Adaptive Channel Allocation for Robust Differentiable Architecture Search
This work addresses stability and robustness limitations in DARTS for practical applications in neural architecture search, representing an incremental improvement over prior methods.
The paper tackles the problem of skip connection accumulation causing instability in Differentiable Architecture Search (DARTS) by proposing an Adaptive Channel Allocation (ACA) strategy that implicitly searches and refills skip connections, achieving improved robustness and effectively addressing collapse issues in extensive experiments.

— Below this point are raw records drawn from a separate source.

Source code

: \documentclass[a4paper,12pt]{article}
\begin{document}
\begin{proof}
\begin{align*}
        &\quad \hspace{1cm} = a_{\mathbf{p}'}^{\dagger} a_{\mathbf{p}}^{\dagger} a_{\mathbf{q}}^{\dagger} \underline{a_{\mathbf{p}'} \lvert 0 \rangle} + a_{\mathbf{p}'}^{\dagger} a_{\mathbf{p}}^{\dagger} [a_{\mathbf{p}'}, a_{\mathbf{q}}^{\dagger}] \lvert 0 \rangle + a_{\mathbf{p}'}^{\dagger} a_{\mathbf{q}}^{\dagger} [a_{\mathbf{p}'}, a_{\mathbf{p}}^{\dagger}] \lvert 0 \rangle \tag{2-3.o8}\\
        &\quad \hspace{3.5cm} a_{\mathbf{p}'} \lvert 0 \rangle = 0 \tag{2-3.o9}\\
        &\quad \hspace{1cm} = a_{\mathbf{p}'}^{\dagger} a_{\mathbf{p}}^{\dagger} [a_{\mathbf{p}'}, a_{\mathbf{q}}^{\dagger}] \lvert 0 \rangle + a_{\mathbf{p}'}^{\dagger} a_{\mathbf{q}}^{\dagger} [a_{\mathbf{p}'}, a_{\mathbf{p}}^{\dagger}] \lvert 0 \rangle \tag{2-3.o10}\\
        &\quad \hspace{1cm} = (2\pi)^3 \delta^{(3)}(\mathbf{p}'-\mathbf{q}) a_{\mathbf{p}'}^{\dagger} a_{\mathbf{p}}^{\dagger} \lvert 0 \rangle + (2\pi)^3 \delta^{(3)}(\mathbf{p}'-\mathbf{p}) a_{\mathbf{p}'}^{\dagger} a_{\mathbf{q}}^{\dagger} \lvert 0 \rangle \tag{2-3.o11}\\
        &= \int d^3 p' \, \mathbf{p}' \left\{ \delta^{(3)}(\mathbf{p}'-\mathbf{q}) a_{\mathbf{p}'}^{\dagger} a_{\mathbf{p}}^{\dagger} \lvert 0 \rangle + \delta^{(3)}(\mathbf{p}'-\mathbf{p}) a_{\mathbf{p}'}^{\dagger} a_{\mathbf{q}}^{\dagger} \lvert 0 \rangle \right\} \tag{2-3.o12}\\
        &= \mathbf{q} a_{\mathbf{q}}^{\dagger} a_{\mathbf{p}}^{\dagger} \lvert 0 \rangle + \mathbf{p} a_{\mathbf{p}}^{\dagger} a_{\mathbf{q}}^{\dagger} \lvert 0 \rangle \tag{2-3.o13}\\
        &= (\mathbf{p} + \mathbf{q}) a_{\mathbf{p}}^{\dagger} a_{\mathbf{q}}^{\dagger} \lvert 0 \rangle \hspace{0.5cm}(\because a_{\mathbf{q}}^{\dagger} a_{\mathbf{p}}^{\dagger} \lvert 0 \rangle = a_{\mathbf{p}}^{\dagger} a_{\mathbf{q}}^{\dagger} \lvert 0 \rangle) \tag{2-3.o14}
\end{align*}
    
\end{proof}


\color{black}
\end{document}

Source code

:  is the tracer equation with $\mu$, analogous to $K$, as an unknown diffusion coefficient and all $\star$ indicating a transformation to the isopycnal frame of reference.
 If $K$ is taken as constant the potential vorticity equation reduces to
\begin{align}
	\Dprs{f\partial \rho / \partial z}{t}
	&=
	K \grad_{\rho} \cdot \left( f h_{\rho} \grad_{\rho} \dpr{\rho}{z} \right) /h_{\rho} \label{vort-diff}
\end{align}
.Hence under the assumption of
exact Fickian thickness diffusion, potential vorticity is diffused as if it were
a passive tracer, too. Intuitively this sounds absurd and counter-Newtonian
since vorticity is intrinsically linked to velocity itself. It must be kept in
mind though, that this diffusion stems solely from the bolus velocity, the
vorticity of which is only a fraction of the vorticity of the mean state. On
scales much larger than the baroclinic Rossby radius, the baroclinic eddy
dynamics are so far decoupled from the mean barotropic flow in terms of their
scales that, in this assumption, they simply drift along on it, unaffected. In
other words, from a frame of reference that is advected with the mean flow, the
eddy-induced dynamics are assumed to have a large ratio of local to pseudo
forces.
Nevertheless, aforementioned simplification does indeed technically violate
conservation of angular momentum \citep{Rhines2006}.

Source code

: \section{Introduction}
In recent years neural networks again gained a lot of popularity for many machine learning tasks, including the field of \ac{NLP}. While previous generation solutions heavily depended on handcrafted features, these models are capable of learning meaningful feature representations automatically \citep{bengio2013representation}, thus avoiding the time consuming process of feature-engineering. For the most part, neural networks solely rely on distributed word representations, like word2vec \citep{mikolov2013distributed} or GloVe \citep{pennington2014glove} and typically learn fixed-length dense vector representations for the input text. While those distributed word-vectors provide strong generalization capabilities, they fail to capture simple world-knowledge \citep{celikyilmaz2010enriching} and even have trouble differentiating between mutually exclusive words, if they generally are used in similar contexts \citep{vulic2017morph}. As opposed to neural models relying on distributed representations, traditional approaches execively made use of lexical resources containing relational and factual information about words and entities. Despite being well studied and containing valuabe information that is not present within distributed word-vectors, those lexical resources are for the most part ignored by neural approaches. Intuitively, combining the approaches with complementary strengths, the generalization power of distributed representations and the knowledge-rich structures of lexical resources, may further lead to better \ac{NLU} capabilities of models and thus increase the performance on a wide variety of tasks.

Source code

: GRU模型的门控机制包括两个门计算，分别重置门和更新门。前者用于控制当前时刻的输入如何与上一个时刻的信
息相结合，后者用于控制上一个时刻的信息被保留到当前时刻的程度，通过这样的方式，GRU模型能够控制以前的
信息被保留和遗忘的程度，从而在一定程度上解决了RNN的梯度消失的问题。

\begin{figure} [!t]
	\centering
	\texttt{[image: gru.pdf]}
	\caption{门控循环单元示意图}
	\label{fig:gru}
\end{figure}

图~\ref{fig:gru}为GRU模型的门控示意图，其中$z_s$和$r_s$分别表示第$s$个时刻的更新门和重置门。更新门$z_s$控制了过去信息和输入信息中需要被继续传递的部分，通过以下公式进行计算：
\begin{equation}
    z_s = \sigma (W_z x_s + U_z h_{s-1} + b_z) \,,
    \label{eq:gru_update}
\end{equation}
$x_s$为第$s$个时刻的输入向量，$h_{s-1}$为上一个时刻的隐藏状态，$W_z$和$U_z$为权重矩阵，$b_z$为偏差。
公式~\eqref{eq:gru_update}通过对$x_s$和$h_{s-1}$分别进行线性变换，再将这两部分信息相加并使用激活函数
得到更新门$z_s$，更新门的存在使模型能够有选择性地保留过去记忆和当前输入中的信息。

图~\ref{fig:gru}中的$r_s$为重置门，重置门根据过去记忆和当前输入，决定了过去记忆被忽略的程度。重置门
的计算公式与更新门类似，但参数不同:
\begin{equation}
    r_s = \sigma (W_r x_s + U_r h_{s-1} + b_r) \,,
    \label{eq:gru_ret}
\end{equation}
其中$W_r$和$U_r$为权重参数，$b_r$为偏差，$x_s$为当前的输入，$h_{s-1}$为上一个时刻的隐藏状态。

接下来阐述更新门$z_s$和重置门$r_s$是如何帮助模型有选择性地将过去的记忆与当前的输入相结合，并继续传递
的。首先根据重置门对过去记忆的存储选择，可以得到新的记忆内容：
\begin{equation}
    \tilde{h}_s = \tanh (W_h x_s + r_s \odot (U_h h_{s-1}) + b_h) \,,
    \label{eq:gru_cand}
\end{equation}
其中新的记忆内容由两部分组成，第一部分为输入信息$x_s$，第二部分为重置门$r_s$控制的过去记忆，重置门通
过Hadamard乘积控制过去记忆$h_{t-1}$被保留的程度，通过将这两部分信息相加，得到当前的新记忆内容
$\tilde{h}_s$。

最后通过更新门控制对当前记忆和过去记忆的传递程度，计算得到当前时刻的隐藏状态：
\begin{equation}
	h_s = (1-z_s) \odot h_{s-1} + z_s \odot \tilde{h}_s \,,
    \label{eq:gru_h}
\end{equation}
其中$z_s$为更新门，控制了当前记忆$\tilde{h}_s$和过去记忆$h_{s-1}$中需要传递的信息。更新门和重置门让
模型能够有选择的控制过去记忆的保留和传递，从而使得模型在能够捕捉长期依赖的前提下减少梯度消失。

Differentiable ARchiTecture Search (DARTS) has attracted much attention due to its simplicity and significant improvement in efficiency. However, the excessive accumulation of the skip connection, when training epochs become large, makes it suffer from weak stability and low robustness, thus limiting its practical applications. Many works have attempted to restrict the accumulation of skip connections by indicators or manual design. These methods, however, are susceptible to human priors and hyper-parameters. In this work, we suggest a more subtle and direct approach that no longer explicitly searches for skip connections in the search stage, based on the paradox that skip connections were proposed to guarantee the performance of very deep networks, but the networks in the search stage of differentiable architecture search are actually very shallow. Instead, by introducing channel importance ranking and channel allocation strategy, the skip connections are implicitly searched and automatically refilled unimportant channels in the evaluation stage. Our method, dubbed Adaptive Channel Allocation (ACA) strategy, is a general-purpose approach for differentiable architecture search, which universally works in DARTS variants without introducing human priors, indicators, or hyper-parameters. Extensive experiments on various datasets and DARTS variants verify that the ACA strategy is the most effective one among existing methods in improving robustness and dealing with the collapse issue when training epochs become large.